高屋教会
シリーズ:井原市の歴史ある名建築を訪ねて
日本キリスト教団高屋教会教会堂 (岡山県近代化遺産)
所在地:岡山県井原市高屋町1473
建築年:大正2(1913)年
構 造:木造平屋建て(一部2階建)
高屋町は、「ねんねこ しゃっしゃりませ 寝た子のかわいさ」で始まる「中国地方の子守唄」発祥の地であり、かつては紡績業で栄えた町です。広島県福山市神辺町と接しており、国道313号線の北側を走る旧山陽道を50mほど北に入ったところにある白い建物が高屋教会です。
日本におけるキリスト教は、20世紀初頭大挙伝道を各地に展開しつつありましたが、岡本清は明治34(1901)に、郷里の高屋に戻り、伝道に従事しました。これが高屋におけるキリスト教伝道の始まりです。明治35年「日曜倶楽部」創設の後、明治39年高屋教会が創立され、教会堂は大正2(1913)年に建設されました。
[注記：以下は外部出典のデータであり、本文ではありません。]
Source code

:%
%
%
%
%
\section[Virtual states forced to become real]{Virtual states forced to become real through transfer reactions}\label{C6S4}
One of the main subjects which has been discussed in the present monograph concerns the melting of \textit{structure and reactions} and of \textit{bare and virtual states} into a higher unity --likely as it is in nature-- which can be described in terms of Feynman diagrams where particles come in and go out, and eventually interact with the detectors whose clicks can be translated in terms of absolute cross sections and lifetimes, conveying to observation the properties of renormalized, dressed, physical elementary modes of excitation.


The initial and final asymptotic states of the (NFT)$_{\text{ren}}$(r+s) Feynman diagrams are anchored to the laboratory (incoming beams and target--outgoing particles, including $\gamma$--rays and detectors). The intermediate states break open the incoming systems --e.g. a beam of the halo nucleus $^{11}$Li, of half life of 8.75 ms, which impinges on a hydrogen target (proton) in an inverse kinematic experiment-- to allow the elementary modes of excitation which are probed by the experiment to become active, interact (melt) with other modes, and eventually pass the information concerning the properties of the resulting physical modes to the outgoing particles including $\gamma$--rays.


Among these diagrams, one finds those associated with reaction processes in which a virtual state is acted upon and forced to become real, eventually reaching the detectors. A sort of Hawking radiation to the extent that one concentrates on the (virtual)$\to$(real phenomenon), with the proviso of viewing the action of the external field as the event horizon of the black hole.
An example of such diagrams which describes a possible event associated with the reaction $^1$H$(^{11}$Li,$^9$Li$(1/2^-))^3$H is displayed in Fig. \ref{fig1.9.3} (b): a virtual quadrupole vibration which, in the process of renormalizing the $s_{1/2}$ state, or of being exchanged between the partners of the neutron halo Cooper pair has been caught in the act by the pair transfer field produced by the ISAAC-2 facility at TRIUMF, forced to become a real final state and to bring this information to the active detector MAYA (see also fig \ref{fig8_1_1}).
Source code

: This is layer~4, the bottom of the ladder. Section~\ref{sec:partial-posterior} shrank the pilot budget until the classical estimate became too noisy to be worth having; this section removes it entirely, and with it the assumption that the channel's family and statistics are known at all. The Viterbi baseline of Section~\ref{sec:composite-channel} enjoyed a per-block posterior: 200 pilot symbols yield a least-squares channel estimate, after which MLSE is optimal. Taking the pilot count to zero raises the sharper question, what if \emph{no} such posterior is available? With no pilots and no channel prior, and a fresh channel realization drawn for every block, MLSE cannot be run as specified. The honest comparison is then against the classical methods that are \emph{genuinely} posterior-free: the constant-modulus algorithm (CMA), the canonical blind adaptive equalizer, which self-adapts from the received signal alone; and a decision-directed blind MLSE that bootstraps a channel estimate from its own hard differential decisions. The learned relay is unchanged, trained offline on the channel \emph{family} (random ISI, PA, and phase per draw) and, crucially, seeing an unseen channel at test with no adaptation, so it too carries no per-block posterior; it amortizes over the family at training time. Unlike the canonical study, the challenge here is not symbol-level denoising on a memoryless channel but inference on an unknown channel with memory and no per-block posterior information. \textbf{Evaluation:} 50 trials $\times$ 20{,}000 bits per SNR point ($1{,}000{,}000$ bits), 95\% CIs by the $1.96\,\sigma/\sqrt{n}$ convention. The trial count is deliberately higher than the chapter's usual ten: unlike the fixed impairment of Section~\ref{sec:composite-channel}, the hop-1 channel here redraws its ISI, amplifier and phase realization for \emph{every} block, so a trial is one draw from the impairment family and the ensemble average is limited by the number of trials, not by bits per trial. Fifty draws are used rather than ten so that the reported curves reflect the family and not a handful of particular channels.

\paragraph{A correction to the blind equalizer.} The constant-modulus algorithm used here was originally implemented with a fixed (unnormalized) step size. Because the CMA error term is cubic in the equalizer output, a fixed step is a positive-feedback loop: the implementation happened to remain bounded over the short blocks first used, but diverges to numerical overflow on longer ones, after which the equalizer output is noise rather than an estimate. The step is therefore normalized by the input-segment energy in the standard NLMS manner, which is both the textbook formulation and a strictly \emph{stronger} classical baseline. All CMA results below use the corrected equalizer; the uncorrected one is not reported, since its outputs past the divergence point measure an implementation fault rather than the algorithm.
教会堂の外観は和洋折衷で、屋根はかね勾配(45度の傾斜がある)の切妻和型瓦葺きです。また玄関屋根はむくり(反り)が付けられています。上げ下げ式の窓となっており、妻側の窓には、ギリシャ、ローマ建築など古典主義建築で見られる三角ペディメントが用いられています。イギリス下見板張りの腰部及び窓、木部は建設当初のままと見られますが、全体的に改修及び補強工事が施されており、特に当初は漆喰塗だったと思われる外壁はサイディングに改修されています。屋根瓦は葺き替えられていますが、十字架が印された鬼瓦はそのまま使われています。
内観は正面祭壇部にはトスカナ式を模したプロセニアムアーチ(客席から見て舞台を額縁のように区切る構造物をいう)が見られます。また祭壇左右の窓にはステンドグラスが当初のまま残されています。天井は和風の竿縁天井となっており、内部は木部のペンキ補修が施されていますが、漆喰塗りの壁は表面の劣化が進んでおり、窓も一部開閉できない箇所も見られます。また祭壇に置かれた椅子やチャーチ・ピュー(信徒が座るベンチ)、オルガンも建設当初から置かれていたものであり、保存状態も良好です。
現在、高屋町におけるキリスト教信者は、上野家、岡田家など数軒だけとなり、寂しいと、教会堂を管理されている岡田さんのお話でした。